「お正月は家族揃ってこの山の家で過ごすのが恒例。そのくらいの距離が、ちょうどいいみたいです」

彼に「田舎で機織りしたい」と言ったら、「富士急沿線のあたりに行けばそういう家が見つかるんじゃない?」とアドバイスをくれました。

それですぐに電車で大月まで行き、たまたま見つけた不動産屋さんで、「囲炉裏と五右衛門風呂がある茅葺きの家、ありませんか?」と聞いたら、あったのよ! それで、すぐに引っ越しました。

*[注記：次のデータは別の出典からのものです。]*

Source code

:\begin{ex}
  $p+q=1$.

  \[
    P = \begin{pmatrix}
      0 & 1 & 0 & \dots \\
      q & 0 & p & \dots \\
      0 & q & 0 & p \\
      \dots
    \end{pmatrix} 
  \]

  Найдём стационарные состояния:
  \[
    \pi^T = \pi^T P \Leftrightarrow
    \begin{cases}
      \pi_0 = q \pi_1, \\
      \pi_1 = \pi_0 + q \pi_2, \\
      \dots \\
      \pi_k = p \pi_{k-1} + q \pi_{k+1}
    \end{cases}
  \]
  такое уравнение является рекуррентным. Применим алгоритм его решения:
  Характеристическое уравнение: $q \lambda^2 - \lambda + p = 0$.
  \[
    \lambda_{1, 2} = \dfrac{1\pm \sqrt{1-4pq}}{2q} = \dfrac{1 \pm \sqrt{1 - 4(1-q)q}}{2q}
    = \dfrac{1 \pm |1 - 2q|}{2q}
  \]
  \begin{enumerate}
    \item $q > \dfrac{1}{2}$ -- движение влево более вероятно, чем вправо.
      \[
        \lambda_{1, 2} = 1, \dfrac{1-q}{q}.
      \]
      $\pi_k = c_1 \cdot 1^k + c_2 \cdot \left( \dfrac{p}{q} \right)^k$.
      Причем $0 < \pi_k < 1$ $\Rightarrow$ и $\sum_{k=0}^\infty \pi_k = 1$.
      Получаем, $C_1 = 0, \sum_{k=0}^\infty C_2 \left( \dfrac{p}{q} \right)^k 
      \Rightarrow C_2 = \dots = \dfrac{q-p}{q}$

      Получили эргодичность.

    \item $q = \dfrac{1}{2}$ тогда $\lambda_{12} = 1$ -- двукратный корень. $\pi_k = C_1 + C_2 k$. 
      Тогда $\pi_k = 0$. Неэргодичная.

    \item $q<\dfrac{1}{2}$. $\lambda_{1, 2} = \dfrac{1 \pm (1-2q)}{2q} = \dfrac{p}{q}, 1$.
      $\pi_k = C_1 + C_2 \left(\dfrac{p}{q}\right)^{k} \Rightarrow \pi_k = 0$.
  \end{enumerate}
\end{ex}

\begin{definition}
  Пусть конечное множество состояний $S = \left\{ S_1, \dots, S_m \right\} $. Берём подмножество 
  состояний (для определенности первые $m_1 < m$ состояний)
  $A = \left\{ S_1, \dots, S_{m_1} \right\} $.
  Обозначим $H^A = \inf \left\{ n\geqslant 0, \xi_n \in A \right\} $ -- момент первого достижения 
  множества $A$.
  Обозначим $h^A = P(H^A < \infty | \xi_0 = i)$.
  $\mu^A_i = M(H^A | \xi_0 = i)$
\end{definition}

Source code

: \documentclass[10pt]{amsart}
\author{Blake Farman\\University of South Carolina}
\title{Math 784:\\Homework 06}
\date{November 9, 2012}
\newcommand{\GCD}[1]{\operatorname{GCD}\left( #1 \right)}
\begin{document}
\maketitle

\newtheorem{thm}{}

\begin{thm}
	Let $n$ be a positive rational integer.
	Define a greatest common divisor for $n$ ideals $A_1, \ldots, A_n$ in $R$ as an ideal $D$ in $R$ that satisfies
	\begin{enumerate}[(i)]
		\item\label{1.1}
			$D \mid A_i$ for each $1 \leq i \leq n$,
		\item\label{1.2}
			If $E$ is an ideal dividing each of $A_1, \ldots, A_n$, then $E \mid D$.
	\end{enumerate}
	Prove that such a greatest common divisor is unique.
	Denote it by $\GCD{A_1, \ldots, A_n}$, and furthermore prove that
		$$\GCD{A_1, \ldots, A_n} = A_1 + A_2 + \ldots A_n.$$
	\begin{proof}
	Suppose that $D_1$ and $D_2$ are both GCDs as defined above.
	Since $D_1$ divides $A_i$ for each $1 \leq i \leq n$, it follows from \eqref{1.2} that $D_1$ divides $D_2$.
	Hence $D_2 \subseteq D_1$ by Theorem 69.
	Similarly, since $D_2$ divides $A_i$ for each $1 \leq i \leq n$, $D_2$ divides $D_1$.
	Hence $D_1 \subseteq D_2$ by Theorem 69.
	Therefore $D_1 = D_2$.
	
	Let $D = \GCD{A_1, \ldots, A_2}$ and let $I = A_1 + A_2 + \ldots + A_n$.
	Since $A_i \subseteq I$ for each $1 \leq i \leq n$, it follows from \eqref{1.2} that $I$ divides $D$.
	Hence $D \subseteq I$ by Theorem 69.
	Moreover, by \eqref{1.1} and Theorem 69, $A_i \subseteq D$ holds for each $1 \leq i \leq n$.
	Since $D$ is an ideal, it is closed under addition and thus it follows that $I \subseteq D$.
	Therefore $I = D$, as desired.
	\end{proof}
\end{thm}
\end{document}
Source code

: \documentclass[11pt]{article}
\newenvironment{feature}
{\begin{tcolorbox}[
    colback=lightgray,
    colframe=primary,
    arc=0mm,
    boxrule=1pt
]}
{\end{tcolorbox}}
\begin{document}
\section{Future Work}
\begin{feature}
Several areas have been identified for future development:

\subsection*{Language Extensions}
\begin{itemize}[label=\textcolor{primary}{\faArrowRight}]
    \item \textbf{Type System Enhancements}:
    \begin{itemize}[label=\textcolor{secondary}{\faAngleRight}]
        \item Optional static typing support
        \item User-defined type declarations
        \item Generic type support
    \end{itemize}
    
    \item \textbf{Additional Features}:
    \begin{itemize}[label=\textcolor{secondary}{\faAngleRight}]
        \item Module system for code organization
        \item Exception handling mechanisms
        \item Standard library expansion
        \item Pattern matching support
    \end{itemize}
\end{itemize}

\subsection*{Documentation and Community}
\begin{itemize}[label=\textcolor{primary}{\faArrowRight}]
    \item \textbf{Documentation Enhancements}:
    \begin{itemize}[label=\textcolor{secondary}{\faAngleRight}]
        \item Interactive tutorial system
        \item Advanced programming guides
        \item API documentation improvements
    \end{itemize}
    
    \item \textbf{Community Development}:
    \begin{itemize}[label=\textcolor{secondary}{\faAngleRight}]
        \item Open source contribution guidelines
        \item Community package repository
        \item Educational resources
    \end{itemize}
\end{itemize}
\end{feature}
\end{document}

すごいボロ家だったので、20代の女の子がよく一人で住めるね、と言われたけど。

そのうち子どもができたから、東京の助産院で産むことにしたの。だからその時の2ヵ月くらいが、夫と暮らした最初で最後の時期。すぐに大月に戻って、一人で子育てを始めました。

夫とは正式に結婚はしたけど、一緒に暮らそうとか、別々に暮らそうとか話し合ったわけでもなく、なりゆきで別々に生活するようになったというか。きっと、一緒に暮らしていたら別れていたと思う。

でもね、仲はいいのよ。今住んでいる家も、彼と一緒に考えて建てたものです。節約のため枠組みだけ大工さんに建ててもらって、二人で壁を塗ったりして。彼のほうが多くお金を出してくれました。その後夫は映画会社を辞めてフリーの監督になったんですが、あまり売れなくて。(笑)

そんな両親を見て育ったからか、息子は堅実で、石橋を叩いて渡るタイプ。大学卒業後は大学院に進んで研究者になるのかなぁと思っていたら、さっさと企業に就職しました。家族のなかで、一人だけ異色よね。両親を反面教師にしたのかな。

夫と会うのは年に数回。私が東京で用がある時には彼の家に泊まるし、コロナ前は年に1回、一緒に東南アジアなどに旅行にも行っていました。お正月は家族揃ってこの山の家で過ごすのが恒例。そのくらいの距離が、ちょうどいいみたいです。ちなみに夫も息子も料理が上手だから、三人一緒の時はわが家の男たちが料理をしてくれます。